165 views Asked by At

I want to webscrape the website https://www.rome2rio.com. Below is the code that I came up. Sadly I see a captcha 99% of the times I try. Can someone give a hint on what could I add to the code or how could I modify it to improve this and avoid being detected.

Thanks

from selenium import webdriver
import undetected_chromedriver as uc
import time
import random

# Initialize undetected ChromeOptions
chrome_options = uc.ChromeOptions()

# Essential options to avoid detection
chrome_options.add_argument("--no-sandbox")
chrome_options.add_argument("--disable-dev-shm-usage")
chrome_options.add_argument("--incognito")

# Correctly setting excludeSwitches within undetected_chromedriver context
chrome_options.add_argument("--disable-blink-features=AutomationControlled")
chrome_options.add_argument("--start-maximized")  # To start maximized
chrome_options.add_experimental_option("excludeSwitches", ["enable-automation"])
chrome_options.add_experimental_option('useAutomationExtension', False)

# Rotating User-Agent
user_agents = [
    "Mozilla/5.0 (Windows NT 10.0; Win64; x64) AppleWebKit/537.36 (KHTML, like Gecko) Chrome/91.0.4472.124 Safari/537.36",
    "Mozilla/5.0 (Macintosh; Intel Mac OS X 10_15_7) AppleWebKit/537.36 (KHTML, like Gecko) Chrome/91.0.4472.124 Safari/537.36",
    # Add more as needed
]
random_user_agent = random.choice(user_agents)
chrome_options.add_argument(f"user-agent={random_user_agent}")

# Adjusting viewport size to non-standard dimensions if needed
# chrome_options.add_argument("--window-size=1366,768")  # Use only if you don't want to start maximized

# Use undetected_chromedriver to avoid detection
driver = uc.Chrome(options=chrome_options)

# Open the specified website
driver.get("https://www.rome2rio.com/map/Marseille/Paris")

# Mimicking human behavior with random sleep
time.sleep(random.uniform(2, 4))

# Proceed with your script...

# Close the driver after operations are complete
driver.quit()
2

There are 2 answers

0
Leonardo Hysesani On

I believe solving the captcha by using 2Captcha's or some other captcha solving service's API would be a more reliable solution than trying to evade detection. They might not be free, but their pricing is not an issue for most applications at 1-2$/1000 requests depending on the captcha type.

0
Michael Mintz On

You can avoid the CAPTCHAs with https://github.com/seleniumbase/SeleniumBase UC Mode.

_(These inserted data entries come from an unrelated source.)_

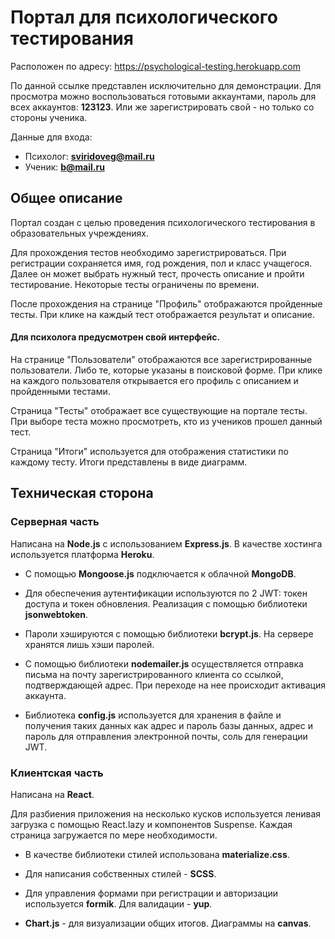 # Портал для психологического тестирования

Расположен по адресу: https://psychological-testing.herokuapp.com

По данной ссылке представлен исключительно для демонстрации.
Для просмотра можно воспользоваться готовыми аккаунтами, пароль для всех аккаунтов: **123123**. Или же зарегистрировать свой - но только со стороны ученика.

Данные для входа: 
- Психолог: **sviridoveg@mail.ru**
- Ученик: **b@mail.ru**

## Общее описание

Портал создан с целью проведения психологического тестирования в образовательных учреждениях.

Для прохождения тестов необходимо зарегистрироваться. При регистрации сохраняется имя, год рождения, пол и класс учащегося. Далее он может выбрать нужный тест, прочесть описание и пройти тестирование. Некоторые тесты ограничены по времени.

После прохождения на странице "Профиль" отображаются пройденные тесты. При клике на каждый тест отображается результат и описание.

#### Для психолога предусмотрен свой интерфейс.

На странице "Пользователи" отображаются все зарегистрированные пользователи. Либо те, которые указаны в поисковой форме. При клике на каждого пользователя открывается его профиль с описанием и пройденными тестами.

Страница "Тесты" отображает все существующие на портале тесты. При выборе теста можно просмотреть, кто из учеников прошел данный тест.

Страница "Итоги" используется для отображения статистики по каждому тесту. Итоги представлены в виде диаграмм. 

## Техническая сторона

### Серверная часть

Написана на **Node.js** с использованием **Express.js**. В качестве хостинга используется платформа **Heroku**.

- С помощью **Mongoose.js** подключается к облачной **MongoDB**.

- Для обеспечения аутентификации используются по 2 JWT: токен доступа и токен обновления. Реализация с помощью библиотеки **jsonwebtoken**.

- Пароли хэшируются с помощью библиотеки **bcrypt.js**. На сервере хранятся лишь хэши паролей.

- С помощью библиотеки **nodemailer.js** осуществляется отправка письма на почту зарегистрированного клиента со ссылкой, подтверждающей адрес. При переходе на нее происходит активация аккаунта.

- Библиотека **config.js** используется для хранения в файле и получения таких данных как адрес и пароль базы данных, адрес и пароль для отправления электронной почты, соль для генерации JWT.

### Клиентская часть

Написана на **React**.

Для разбиения приложения на несколько кусков используется ленивая загрузка с помощью React.lazy и компонентов Suspense. Каждая страница загружается по мере необходимости.

- В качестве библиотеки стилей использована **materialize.css**.

- Для написания собственных стилей - **SCSS**.

- Для управления формами при регистрации и авторизации используется **formik**. Для валидации - **yup**.

- **Chart.js** - для визуализации общих итогов. Диаграммы на **canvas**.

After pip install seleniumbase, you can run the following with python:

from seleniumbase import Driver

driver = Driver(uc=True)
driver.uc_open_with_reconnect("https://www.rome2rio.com/map/Marseille/Paris", 3)
driver.type('input[aria-label="From"]', "Geneva, Switzerland")
driver.type('input[aria-label="To"]', "Vienna, Austria")
driver.click('button span:contains("Search")')

breakpoint()

driver.quit()

The script pauses at the breakpoint(). Type c and press Enter in the console to continue from the breakpoint.

More documentation on UC Mode here: SeleniumBase/help_docs/uc_mode.md

The SeleniumBase driver includes all the original driver methods, plus new ones.